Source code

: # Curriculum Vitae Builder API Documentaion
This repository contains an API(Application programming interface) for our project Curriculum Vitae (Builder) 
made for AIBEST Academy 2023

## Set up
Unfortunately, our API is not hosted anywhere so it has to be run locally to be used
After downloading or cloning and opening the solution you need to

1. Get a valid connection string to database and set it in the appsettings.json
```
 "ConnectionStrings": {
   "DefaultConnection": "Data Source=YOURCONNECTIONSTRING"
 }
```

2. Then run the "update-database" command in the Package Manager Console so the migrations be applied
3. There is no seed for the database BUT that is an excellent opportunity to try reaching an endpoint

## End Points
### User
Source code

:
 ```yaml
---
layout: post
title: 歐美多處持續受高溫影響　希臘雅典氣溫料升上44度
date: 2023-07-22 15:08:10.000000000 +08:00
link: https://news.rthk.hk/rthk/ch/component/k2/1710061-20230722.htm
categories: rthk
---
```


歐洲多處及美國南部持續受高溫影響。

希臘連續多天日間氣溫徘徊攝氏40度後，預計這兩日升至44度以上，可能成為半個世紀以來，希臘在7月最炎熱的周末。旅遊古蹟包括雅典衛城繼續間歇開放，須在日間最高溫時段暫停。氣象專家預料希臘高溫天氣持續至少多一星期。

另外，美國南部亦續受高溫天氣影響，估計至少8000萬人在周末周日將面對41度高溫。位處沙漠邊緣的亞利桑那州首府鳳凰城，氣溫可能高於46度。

# # # # # # #

## Exercise
Return a copy of each line in the entries that contains "Builder".

## Task response
: # Curriculum Vitae Builder API Documentaion
This repository contains an API(Application programming interface) for our project Curriculum Vitae (Builder) 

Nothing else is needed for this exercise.